Published March 28, 2013 11:05 am

Caution • If the tiny creatures become established, they could cost Utah $15M a year.
This is an archived article that was published on sltrib.com in 2013, and information in the article may be outdated. It is provided only for personal research purposes and may not be reprinted.

National Park Service officials have confirmed the discovery at Lake Powell's Wahweap Marina of a tiny invasive species of mussels that could wreak havoc on Utah's water collection and transportation system.

Glen Canyon National Recreation Area issued a news release Wednesday stating that 14 adult quagga mussels were found attached to boats and dock structures at the marina on the Arizona side of the massive reservoir. Officials say the mussels were removed from Lake Powell and were not close enough to one another to reproduce.

"It's likely that the mussels were introduced via ballast or bilge water from a boat that was not cleaned, drained or dried," said Glen Canyon ecologist Mark Anderson. "It is important to note that we have not found a reproducing population. Prevention is still the most effective way to fight invasive species, so we will continue the boat inspections that are currently in place.

"Everyone needs to take this as a warning to continue to clean, drain, and dry your boat and equipment after every use," Anderson said.

The first sign of a quagga mussel at Lake Powell showed up in a water sample in the summer of 2007. A series of tests after the discovery led to negative results of the species in the reservoir.

Several boats have been stopped at the boat launching ramps at Lake Powell in recent years with live mussels attached. All boats launching at Powell must undergo an inspection and possibly a decontamination before entering the water at the recreation area or face a fine.

The National Park Service thanked an observant marine service business worker for noticing the first four mussels on a boat that had been pulled up for maintenance. A dive team will continue to inspect boats, docks and cables for mussels in the Wahweap area.

The mussels have caused extensive damage across the country since landing in the Great Lakes decades ago. State officials estimate that an infestation in Utah could cost more than $15 million annually if the 6,000 miles of pipes and canals and numerous dams become coated with the creatures.

The mussels can also severely impact fisheries and aquatic life and tourism as a result of sharp shells lining the beaches of popular recreation areas.

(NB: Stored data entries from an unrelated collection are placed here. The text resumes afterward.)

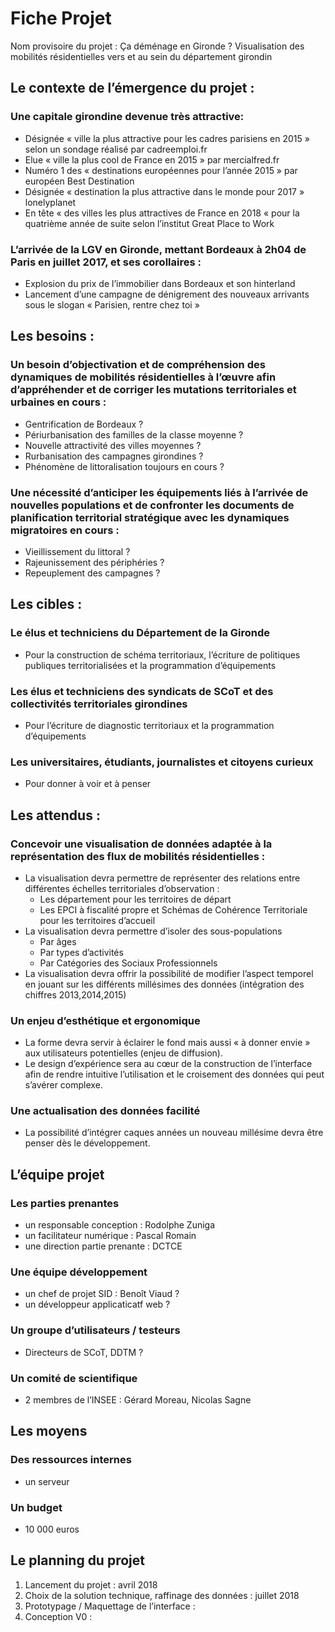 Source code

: # Fiche Projet
Nom provisoire du projet : Ça déménage en Gironde ? Visualisation des mobilités résidentielles vers et au sein du département girondin

## Le contexte de l’émergence du projet :

###	Une capitale girondine devenue très attractive:

-	Désignée « ville la plus attractive pour les cadres parisiens en 2015 » selon un sondage réalisé par cadreemploi.fr
-	Elue « ville la plus cool de France en 2015 » par mercialfred.fr
-	Numéro 1 des « destinations européennes pour l’année 2015 » par européen Best Destination
-	Désignée « destination la plus attractive dans le monde pour 2017 » lonelyplanet
-	En tête « des villes les plus attractives de France en 2018 « pour la quatrième année de suite selon l’institut Great Place to Work

###	L’arrivée de la LGV en Gironde, mettant Bordeaux à 2h04 de Paris en juillet 2017, et ses corollaires :

-	Explosion du prix de l’immobilier dans Bordeaux et son hinterland
-	Lancement d’une campagne de dénigrement des nouveaux arrivants sous le slogan « Parisien, rentre chez toi »


##	Les besoins :
###   Un besoin d’objectivation et de compréhension des dynamiques de mobilités résidentielles à l’œuvre afin d’appréhender et de corriger les mutations territoriales et urbaines en cours :
-	Gentrification de Bordeaux ?
-	Périurbanisation des familles de la classe moyenne ?
-	Nouvelle attractivité des villes moyennes ?
-	Rurbanisation des campagnes girondines ?
-	Phénomène de littoralisation toujours en cours ?
### Une nécessité d’anticiper les équipements liés à l’arrivée de nouvelles populations et de confronter les documents de planification territorial stratégique avec les dynamiques migratoires en cours :
-	Vieillissement du littoral ?
-	Rajeunissement des périphéries ?
-	Repeuplement des campagnes ?

## Les cibles :

### Le élus et techniciens du Département de la Gironde
* Pour la construction de schéma territoriaux, l’écriture de politiques publiques territorialisées et la programmation d’équipements
### Les élus et techniciens des syndicats de SCoT et des collectivités territoriales girondines
* Pour l’écriture de diagnostic territoriaux et la programmation d’équipements
### Les universitaires, étudiants, journalistes et citoyens curieux
* Pour donner à voir et à penser

##	Les attendus :
### Concevoir une visualisation de données adaptée à la représentation des flux de mobilités résidentielles :
* La visualisation devra permettre de représenter des relations entre différentes échelles territoriales d’observation :
  * Les département pour les territoires de départ
  * Les EPCI à fiscalité propre et Schémas de Cohérence Territoriale pour les territoires d’accueil
* La visualisation devra permettre d’isoler des sous-populations
  * Par âges
  * Par types d’activités
  * Par Catégories des Sociaux Professionnels
* La visualisation devra offrir la possibilité de modifier l’aspect temporel en jouant sur les différents millésimes des données (intégration des chiffres 2013,2014,2015)

### Un enjeu d’esthétique et ergonomique
* La forme devra servir à éclairer le fond mais aussi « à donner envie » aux utilisateurs potentielles (enjeu de diffusion).
* Le design d’expérience sera au cœur de la construction de l’interface afin de rendre intuitive l’utilisation et le croisement des données qui peut s’avérer complexe.
### Une actualisation des données facilité
* La possibilité d’intégrer caques années un nouveau millésime devra être penser dès le développement.

## L’équipe projet
### Les parties prenantes
* un responsable conception : Rodolphe Zuniga
* un facilitateur numérique : Pascal Romain
* une direction partie prenante : DCTCE
### Une équipe développement
* un chef de projet SID : Benoît Viaud ?
* un développeur applicaticatf web ?
### Un groupe d’utilisateurs / testeurs
* Directeurs de SCoT, DDTM ?
### Un comité de scientifique
* 2 membres de l’INSEE : Gérard Moreau, Nicolas Sagne
## Les moyens
### Des ressources internes
* un serveur
### Un budget
* 10 000 euros
## Le planning du projet

1. Lancement du projet : avril 2018
2. Choix de la solution technique, raffinage des données : juillet 2018
3. Prototypage / Maquettage de l’interface :
4. Conception V0 :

Sand Hollow Reservoir in Washington County is the only other water in Utah listed as infested. That is due to the discovery of an adult quagga mussel found on a boat dock in May 2010. No evidence of other mussels has been found since. —

How to decontaminate your boat from possible mussel contamination

Decontamination is the only way to stop the spread of these horrible mussels. It does not harm your boat. It can actually prevent damage to your boat by removing mussels that would clog pumps and hoses. There are two ways to decontaminate your boat after pulling it out of the water:

Clean, drain dry • Clean mud, plants, animals or other debris from your boat and equipment. Drain the ballast tanks, bilge, livewells and motor. Dry it out (seven days summer, 18 days spring/fall and 30 days in the winter) or freeze (three days).

Professional decontamination • An alternative method (generally a free service) available at many Utah waters. Certified personnel will wash your trailer and boat inside and out — flushing your ballast tanks, bilge, livewells and motor with high-pressure, scalding (140° F) water. This method is effective and does not harm your boat.

Boaters in Utah are required to complete decontamination forms at reservoirs and can speed up the process by taking a Mussel-Aware Boater Program.